Provided data »
********************
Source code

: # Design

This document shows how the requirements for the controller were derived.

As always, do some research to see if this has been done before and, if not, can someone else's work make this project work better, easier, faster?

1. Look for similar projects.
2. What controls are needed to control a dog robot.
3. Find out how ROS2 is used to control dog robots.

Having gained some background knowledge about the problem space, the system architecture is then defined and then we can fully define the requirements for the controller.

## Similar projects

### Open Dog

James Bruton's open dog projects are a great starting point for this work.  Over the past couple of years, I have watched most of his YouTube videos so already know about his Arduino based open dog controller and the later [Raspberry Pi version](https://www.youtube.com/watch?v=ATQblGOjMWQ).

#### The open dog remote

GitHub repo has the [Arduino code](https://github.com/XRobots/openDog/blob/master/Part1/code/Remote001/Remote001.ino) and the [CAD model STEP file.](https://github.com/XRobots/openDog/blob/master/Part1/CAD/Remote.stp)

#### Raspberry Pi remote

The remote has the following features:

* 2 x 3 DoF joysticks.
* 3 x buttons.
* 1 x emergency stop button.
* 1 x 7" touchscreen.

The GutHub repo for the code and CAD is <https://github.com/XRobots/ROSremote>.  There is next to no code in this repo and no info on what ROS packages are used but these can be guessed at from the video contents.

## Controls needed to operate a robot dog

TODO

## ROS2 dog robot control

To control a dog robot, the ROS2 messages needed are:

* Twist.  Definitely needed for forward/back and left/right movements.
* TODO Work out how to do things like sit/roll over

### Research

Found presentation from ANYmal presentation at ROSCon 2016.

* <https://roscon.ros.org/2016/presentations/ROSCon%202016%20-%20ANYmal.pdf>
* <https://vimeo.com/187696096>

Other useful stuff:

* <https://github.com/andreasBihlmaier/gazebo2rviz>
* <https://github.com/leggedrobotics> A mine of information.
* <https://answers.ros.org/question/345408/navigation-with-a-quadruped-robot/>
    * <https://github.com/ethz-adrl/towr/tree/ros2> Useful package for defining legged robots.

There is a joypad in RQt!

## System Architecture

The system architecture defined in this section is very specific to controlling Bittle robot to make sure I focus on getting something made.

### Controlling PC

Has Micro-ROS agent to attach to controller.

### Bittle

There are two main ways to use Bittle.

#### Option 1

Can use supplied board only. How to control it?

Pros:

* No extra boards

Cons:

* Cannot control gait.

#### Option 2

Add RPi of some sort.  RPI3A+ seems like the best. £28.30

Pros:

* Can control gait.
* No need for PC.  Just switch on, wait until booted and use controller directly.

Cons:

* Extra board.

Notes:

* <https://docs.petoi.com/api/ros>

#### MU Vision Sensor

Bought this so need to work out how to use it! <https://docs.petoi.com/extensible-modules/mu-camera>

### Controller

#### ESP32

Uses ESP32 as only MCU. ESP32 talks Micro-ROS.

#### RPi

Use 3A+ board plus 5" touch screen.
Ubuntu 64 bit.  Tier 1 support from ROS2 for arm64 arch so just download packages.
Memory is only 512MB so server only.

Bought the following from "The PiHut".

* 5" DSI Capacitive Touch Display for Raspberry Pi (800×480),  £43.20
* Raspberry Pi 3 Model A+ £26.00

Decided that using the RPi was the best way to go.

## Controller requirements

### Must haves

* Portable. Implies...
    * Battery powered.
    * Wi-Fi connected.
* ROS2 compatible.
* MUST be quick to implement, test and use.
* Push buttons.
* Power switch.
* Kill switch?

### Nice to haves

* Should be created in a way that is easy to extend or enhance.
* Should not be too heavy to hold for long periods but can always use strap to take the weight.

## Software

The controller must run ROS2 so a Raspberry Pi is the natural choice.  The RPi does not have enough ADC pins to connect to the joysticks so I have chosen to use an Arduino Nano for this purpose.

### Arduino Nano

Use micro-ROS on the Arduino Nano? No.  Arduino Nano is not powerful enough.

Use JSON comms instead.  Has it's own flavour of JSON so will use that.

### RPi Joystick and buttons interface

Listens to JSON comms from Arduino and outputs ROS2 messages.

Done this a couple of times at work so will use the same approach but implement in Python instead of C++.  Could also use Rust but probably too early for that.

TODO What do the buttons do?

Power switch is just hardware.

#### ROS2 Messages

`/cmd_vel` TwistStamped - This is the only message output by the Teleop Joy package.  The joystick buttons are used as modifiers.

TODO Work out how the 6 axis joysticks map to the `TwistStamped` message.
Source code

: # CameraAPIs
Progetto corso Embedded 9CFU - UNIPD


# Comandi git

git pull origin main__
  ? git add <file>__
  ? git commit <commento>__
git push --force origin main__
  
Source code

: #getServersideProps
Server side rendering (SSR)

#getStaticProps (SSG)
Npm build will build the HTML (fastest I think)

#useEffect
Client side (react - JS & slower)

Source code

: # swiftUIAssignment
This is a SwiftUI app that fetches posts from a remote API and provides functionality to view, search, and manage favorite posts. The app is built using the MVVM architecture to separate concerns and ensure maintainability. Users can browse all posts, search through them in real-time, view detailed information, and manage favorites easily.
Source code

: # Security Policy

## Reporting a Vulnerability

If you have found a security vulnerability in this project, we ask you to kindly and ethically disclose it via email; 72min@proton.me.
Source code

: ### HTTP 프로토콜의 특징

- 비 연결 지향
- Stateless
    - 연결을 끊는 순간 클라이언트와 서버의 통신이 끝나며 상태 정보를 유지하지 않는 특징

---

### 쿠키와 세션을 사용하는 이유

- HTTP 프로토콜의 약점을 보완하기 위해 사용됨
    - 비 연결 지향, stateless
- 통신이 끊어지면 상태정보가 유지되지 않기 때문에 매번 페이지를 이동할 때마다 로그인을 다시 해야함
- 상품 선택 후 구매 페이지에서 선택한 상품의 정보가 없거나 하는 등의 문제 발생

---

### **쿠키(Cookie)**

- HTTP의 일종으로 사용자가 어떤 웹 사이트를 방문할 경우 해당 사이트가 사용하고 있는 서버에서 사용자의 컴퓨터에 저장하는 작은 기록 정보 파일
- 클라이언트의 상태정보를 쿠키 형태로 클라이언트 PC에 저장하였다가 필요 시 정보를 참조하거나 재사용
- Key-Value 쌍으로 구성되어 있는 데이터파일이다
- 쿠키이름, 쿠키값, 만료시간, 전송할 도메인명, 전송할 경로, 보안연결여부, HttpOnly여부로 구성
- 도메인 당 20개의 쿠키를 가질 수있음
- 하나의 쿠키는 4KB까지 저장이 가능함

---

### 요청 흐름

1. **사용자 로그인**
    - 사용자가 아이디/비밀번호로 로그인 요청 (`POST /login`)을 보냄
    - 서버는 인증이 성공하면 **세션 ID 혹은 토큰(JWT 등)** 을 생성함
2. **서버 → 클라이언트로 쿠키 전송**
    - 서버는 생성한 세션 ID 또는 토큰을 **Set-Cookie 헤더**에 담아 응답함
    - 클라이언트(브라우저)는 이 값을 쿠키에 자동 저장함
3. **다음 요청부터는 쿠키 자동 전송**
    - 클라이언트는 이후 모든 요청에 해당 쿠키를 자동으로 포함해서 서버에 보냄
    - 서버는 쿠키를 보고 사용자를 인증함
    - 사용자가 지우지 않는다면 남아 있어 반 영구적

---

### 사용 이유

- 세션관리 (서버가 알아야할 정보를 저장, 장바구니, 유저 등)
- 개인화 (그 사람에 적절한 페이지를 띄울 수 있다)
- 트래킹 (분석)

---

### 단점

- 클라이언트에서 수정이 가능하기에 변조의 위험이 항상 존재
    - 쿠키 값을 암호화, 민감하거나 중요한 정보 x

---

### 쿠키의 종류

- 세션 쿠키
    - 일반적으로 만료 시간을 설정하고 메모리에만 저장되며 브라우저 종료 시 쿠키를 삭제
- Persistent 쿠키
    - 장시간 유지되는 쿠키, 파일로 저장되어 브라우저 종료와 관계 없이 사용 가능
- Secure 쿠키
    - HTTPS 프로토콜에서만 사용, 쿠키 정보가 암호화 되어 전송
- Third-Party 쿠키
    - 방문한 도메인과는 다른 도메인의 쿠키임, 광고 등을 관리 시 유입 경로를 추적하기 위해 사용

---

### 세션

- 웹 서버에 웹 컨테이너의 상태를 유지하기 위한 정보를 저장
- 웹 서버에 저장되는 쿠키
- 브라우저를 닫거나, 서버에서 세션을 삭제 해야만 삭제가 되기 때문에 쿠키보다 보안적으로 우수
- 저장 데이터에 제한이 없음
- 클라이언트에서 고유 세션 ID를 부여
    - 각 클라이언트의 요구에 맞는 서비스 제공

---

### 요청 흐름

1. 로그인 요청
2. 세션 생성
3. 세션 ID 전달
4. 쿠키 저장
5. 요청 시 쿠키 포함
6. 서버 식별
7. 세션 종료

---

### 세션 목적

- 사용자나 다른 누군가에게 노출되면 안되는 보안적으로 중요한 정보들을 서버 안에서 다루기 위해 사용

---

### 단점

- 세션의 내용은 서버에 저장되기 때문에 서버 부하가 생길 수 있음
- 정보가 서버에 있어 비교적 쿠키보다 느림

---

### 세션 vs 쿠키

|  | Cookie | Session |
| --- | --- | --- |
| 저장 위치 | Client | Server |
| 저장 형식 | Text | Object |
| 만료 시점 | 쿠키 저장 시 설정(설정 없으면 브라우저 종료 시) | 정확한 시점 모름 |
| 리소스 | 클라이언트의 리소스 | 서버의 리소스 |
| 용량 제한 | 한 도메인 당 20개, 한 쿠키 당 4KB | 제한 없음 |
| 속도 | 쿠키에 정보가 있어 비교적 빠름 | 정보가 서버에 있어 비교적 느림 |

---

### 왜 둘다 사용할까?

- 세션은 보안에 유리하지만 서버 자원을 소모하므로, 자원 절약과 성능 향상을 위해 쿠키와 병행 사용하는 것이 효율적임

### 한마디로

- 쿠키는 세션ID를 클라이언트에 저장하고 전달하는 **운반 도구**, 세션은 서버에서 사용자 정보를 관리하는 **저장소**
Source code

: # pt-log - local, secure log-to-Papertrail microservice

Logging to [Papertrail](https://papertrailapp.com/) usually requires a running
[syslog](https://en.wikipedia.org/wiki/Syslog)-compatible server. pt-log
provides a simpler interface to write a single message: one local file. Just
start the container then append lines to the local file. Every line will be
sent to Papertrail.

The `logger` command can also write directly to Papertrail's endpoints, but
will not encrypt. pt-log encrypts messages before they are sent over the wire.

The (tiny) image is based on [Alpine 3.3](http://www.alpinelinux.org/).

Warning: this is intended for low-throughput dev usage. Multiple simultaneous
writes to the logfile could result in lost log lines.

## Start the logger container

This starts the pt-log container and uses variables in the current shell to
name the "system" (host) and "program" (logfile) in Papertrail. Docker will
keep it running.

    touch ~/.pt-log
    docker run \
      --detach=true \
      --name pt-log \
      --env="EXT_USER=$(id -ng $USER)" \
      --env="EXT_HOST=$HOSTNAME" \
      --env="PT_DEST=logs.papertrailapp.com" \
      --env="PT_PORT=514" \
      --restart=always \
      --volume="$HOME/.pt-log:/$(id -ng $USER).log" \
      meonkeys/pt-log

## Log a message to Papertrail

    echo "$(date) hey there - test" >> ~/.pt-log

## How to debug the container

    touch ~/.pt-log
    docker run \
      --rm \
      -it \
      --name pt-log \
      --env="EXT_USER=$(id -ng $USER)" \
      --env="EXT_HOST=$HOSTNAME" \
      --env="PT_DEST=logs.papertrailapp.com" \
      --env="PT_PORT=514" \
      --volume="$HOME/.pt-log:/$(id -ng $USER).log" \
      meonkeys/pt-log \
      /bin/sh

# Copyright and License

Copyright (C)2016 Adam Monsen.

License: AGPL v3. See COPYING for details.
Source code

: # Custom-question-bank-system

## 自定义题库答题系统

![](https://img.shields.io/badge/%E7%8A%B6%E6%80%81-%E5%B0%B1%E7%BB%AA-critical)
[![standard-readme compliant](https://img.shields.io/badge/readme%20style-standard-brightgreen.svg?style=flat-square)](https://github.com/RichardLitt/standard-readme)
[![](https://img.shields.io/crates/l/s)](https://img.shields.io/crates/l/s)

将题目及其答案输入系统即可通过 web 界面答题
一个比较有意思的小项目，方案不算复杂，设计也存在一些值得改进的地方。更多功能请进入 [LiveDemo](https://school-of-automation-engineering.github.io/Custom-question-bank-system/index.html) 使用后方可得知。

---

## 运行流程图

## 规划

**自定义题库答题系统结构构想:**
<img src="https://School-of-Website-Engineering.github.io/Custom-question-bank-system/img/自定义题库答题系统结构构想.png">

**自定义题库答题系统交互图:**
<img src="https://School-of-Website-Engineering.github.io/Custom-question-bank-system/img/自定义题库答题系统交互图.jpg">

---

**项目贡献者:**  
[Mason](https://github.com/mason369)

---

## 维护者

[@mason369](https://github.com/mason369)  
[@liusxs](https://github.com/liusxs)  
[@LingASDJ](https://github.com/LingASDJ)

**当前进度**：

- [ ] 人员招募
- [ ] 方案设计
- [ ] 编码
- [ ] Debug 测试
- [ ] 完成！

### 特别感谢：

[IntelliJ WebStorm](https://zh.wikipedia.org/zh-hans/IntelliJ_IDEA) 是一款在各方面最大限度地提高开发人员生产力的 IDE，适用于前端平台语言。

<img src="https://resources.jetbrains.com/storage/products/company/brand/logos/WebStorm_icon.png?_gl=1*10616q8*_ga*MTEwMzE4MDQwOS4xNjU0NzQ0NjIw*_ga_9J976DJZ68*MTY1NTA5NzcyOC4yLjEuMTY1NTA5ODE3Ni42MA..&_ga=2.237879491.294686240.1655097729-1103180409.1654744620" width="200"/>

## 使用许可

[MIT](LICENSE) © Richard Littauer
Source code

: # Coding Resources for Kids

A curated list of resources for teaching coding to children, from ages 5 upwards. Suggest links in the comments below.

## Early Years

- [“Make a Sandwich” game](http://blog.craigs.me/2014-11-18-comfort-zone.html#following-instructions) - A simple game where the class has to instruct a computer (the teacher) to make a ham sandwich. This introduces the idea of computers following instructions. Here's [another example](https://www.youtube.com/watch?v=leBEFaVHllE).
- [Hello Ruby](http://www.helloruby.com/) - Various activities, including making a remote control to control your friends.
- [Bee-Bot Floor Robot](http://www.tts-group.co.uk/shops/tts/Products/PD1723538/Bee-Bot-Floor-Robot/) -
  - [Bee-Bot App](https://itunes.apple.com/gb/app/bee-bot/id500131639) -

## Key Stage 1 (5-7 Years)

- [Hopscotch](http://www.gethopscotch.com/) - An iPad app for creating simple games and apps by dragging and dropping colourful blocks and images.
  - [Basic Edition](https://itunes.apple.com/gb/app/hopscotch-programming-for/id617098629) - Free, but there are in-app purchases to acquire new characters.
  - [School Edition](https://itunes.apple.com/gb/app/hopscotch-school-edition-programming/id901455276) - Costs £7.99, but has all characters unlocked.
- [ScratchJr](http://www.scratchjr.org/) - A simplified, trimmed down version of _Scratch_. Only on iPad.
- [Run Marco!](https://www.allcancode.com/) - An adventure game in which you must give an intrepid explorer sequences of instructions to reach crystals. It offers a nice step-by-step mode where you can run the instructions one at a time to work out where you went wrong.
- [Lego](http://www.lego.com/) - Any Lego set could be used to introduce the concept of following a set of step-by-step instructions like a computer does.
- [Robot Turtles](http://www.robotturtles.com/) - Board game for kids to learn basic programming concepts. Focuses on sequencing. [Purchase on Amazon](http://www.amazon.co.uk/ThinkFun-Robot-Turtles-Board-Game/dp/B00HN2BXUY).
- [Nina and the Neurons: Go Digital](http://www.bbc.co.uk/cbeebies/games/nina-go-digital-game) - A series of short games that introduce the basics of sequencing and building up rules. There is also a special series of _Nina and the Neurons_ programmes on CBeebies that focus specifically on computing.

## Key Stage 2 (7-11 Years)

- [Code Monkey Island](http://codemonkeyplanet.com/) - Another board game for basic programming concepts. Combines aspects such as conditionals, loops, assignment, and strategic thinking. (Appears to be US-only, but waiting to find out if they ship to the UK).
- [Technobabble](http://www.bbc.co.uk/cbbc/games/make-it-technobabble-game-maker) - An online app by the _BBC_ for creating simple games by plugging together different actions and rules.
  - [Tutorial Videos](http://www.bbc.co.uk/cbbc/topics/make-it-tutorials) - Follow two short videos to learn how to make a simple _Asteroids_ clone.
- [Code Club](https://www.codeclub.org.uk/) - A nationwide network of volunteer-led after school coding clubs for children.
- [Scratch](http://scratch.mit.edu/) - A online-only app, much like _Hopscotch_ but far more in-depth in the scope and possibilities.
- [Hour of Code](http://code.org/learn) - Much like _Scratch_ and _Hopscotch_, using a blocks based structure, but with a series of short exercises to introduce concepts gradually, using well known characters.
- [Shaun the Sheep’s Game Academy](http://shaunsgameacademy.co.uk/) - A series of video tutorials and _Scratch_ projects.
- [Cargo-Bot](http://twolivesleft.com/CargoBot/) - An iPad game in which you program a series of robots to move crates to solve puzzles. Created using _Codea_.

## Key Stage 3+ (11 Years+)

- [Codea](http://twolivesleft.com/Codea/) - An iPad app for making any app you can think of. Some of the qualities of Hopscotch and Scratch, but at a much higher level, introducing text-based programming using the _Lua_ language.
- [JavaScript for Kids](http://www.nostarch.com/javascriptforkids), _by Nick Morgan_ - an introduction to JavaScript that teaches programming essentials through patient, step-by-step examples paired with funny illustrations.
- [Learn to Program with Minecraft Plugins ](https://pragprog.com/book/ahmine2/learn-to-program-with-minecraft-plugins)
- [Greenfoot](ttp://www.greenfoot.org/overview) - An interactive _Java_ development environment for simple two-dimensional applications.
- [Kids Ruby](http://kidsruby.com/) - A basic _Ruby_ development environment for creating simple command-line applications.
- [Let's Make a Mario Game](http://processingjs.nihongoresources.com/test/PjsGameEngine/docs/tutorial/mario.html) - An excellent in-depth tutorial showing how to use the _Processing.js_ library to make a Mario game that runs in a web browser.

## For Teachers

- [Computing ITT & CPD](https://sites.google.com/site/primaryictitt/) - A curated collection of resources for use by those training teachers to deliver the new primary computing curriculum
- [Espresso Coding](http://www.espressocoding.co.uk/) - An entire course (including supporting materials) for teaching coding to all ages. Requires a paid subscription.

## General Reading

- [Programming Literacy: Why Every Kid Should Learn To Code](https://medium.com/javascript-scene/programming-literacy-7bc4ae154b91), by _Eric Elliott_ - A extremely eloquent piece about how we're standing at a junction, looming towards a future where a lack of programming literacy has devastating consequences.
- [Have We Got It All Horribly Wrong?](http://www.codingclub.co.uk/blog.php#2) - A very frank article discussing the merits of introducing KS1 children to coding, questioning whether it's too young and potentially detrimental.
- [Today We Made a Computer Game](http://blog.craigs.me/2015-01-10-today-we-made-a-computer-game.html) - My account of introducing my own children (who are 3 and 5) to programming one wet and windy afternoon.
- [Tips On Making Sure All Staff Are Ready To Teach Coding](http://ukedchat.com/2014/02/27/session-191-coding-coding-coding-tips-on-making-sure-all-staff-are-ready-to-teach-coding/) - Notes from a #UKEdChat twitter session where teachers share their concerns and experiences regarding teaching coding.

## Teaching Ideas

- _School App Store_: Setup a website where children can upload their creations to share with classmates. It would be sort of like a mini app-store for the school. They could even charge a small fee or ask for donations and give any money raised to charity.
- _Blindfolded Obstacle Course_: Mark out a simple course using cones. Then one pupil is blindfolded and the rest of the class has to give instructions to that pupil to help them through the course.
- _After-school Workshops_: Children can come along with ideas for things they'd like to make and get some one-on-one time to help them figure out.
********************
Exercise objective »
Above are the entries; repeat their lines exactly, from the first through the one that contains "1. Look for similar projects.".

Answer »
Source code

: # Design

This document shows how the requirements for the controller were derived.

As always, do some research to see if this has been done before and, if not, can someone else's work make this project work better, easier, faster?

1. Look for similar projects.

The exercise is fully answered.